Ottawa Fashion Week hit all the right notes
Like all good things that come to an end, Ottawa Fashion Week went out with the pop of a champagne cork.
Far from tiring of seeing what inventive new designers had to say about clothes and how to wear them, the appreciative audience at Sala San Marco in Little Italy hung on every flourish till the end.
And what an end it was. Between Tennessee designer Jeff Garner’s effortlessly beautiful collection inspired by Princess Grace — designed to commemorate the 30th anniversary of her contribution to the Princess Grace Foundation, USA — to a riveting a cappella version of Gabriel Fauré’s Après un Rêve by internationally renowned soprano Measha Brueggergosman halfway through the UNICEF charity show, Ottawa Fashion Week hit all the right notes.
True, the venue was smaller than in the past and the weather truculently refused to cooperate, but, overall, fashion lovers (and their spouses) had their fill of glamour, form and function.
The first highlight came the moment Herieth Paul stepped onto the catwalk in a stunning black shantung silk and lace gala creation by Elena Hinke. A seamstress for 20 years and a couture designer since 2001, Hinke’s show was much anticipated—for good reason. Last season, she dazzled with an exquisite range of red carpet-worthy pieces; this year, she outdid herself in a dramatic collection that included finely tailored pant suits, lace overtops, full length gowns and royal blue or leopard print cocktail dresses.
Next came Prophetik by Jeff Garner, who was commissioned by Monaco to put together a collection inspired by their still-mourned princess after they spotted his entry of a short independent film in last year’s Monaco Charity Film Festival.

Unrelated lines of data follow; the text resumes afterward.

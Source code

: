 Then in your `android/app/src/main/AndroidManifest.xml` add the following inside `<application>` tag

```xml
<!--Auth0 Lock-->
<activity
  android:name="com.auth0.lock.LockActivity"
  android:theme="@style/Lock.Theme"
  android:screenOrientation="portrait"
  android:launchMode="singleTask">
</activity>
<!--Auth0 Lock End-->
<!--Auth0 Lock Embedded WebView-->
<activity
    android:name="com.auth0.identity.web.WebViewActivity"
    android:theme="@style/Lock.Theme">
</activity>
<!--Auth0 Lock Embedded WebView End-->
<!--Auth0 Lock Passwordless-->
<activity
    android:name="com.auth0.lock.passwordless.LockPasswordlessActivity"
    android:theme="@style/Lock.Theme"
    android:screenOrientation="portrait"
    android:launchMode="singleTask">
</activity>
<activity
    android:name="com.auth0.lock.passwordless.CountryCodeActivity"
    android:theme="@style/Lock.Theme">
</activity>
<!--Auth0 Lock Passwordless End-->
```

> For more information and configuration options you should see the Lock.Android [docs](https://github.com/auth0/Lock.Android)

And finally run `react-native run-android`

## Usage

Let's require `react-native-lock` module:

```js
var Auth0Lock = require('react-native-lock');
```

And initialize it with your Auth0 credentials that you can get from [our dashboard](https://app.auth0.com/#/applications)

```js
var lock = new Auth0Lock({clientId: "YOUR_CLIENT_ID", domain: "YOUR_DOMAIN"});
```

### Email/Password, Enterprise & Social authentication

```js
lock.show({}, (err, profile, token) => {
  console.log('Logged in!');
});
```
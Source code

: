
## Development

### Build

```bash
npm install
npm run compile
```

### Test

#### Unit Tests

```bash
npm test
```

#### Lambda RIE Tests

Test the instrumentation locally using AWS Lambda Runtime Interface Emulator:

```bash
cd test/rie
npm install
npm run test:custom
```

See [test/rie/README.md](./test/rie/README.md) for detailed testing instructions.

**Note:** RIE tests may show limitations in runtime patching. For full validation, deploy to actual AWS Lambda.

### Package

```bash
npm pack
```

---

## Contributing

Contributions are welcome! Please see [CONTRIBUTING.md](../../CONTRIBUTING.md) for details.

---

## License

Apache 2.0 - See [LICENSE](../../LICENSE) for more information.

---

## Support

It was any designer’s dream job, Garner admitted earlier this week. “She was very pure and innocent and had romance and beauty that seems lost now. I loved that about her. She’s still known as a style icon; there are pros and cons for me, because people still have an expectation of what she was. So I never tried to replicate anything. I was just inspired.”
Whatever his guiding light, Garner staged an exquisite collection that included daffodil yellow dresses—Princess Grace’s favourite colour—dyed with marigold flowers. The show opened with a live band and Milu Minnes in a Scarlett O’Hara worthy dress, a girl Garner spotted at the Preston Street Pasticceria Gelateria Italiana. If modern royals are fascinated with equestrian pursuits, so too, was Garner, who came out with naturally dyed jodhpurs, fitted riding jackets that flared femininely at the waist and menswear fit for a king. It was the first Canadian showing of the collection, some of which is now in the Renwick Gallery of the Smithsonian American Art Museum. Next stop? Apparently, China loved Princess Grace, too, and has asked for the show to tour there.
Melow par Mélissa Bolduc’s jersey layers and draping were creative and eminently wearable, evoking East-meets-West desert dwellers in an urban environment. It was followed by a softly structured collection from Ottawa’s Alice Banks of Alice & Alishka, who uses digitally-created patterns to create a unique look. Newcomer Shweta Wahi’s Solace collection was strongly multi-ethnic and displayed lush Indian fabrics, profiles and details. Equally colourful and vibrant was the work of Dare by Gwen Madiba, who focused on form-fitting pieces.
But, in the end, the UNICEF charity show following Prophetik left the audience on a high note. Kicking off with a spirited display by talented dance duo TL and Chris Rader, the catwalk saw the likes of TV fashion journalist and model Erica Wark, Rogers Daytime hostess Lois Lee, CTV-Ottawa’s Graham Richardson and chanteuse Kellylee Evans playfully walk the runway.
Perhaps most thrilling was the last-minute inclusion of Brueggergosman, who happily volunteered to lend her considerable talent to the evening.
“Whatever the cause of celebration, I think it’s fundamental to acknowledge a pursuit bigger than ourselves,” she said. “UNICEF is an incredible organization and I’m honoured to support them.”